▸ Your instructions
Repeat exactly, and only, the lines of the material below from the one that contains "is not [something/anything]’." through its final line.
===============
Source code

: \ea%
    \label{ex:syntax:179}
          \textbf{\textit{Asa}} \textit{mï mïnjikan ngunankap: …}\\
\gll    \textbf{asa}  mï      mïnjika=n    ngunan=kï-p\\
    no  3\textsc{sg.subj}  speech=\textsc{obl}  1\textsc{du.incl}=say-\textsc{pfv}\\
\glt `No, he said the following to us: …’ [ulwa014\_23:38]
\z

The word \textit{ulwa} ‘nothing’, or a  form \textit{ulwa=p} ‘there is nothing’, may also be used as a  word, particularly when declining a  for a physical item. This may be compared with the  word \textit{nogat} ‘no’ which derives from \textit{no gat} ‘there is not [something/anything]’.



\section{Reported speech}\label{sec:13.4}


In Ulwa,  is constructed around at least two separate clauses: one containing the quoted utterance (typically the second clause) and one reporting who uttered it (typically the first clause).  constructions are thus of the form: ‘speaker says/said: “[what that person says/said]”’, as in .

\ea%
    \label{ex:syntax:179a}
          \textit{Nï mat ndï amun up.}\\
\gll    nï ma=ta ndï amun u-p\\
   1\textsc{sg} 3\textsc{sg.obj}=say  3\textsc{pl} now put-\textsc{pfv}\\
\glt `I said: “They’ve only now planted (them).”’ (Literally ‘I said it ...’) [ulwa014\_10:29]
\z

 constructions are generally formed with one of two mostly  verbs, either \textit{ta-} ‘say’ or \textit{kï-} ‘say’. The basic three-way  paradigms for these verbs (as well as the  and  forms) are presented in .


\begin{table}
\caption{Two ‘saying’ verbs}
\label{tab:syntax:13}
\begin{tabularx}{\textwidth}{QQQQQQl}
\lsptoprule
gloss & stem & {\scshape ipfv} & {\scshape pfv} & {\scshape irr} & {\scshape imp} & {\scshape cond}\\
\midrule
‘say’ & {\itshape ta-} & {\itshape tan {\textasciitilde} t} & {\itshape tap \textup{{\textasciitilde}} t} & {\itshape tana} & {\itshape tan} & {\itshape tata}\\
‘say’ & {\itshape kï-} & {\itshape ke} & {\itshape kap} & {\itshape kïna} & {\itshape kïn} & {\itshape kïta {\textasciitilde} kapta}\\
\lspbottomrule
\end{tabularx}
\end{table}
===============
▸ Solution below
The word \textit{ulwa} ‘nothing’, or a  form \textit{ulwa=p} ‘there is nothing’, may also be used as a  word, particularly when declining a  for a physical item. This may be compared with the  word \textit{nogat} ‘no’ which derives from \textit{no gat} ‘there is not [something/anything]’.



\section{Reported speech}\label{sec:13.4}


In Ulwa,  is constructed around at least two separate clauses: one containing the quoted utterance (typically the second clause) and one reporting who uttered it (typically the first clause).  constructions are thus of the form: ‘speaker says/said: “[what that person says/said]”’, as in .

\ea%
    \label{ex:syntax:179a}
          \textit{Nï mat ndï amun up.}\\
\gll    nï ma=ta ndï amun u-p\\
   1\textsc{sg} 3\textsc{sg.obj}=say  3\textsc{pl} now put-\textsc{pfv}\\
\glt `I said: “They’ve only now planted (them).”’ (Literally ‘I said it ...’) [ulwa014\_10:29]
\z

 constructions are generally formed with one of two mostly  verbs, either \textit{ta-} ‘say’ or \textit{kï-} ‘say’. The basic three-way  paradigms for these verbs (as well as the  and  forms) are presented in .


\begin{table}
\caption{Two ‘saying’ verbs}
\label{tab:syntax:13}
\begin{tabularx}{\textwidth}{QQQQQQl}
\lsptoprule
gloss & stem & {\scshape ipfv} & {\scshape pfv} & {\scshape irr} & {\scshape imp} & {\scshape cond}\\
\midrule
‘say’ & {\itshape ta-} & {\itshape tan {\textasciitilde} t} & {\itshape tap \textup{{\textasciitilde}} t} & {\itshape tana} & {\itshape tan} & {\itshape tata}\\
‘say’ & {\itshape kï-} & {\itshape ke} & {\itshape kap} & {\itshape kïna} & {\itshape kïn} & {\itshape kïta {\textasciitilde} kapta}\\
\lspbottomrule
\end{tabularx}
\end{table}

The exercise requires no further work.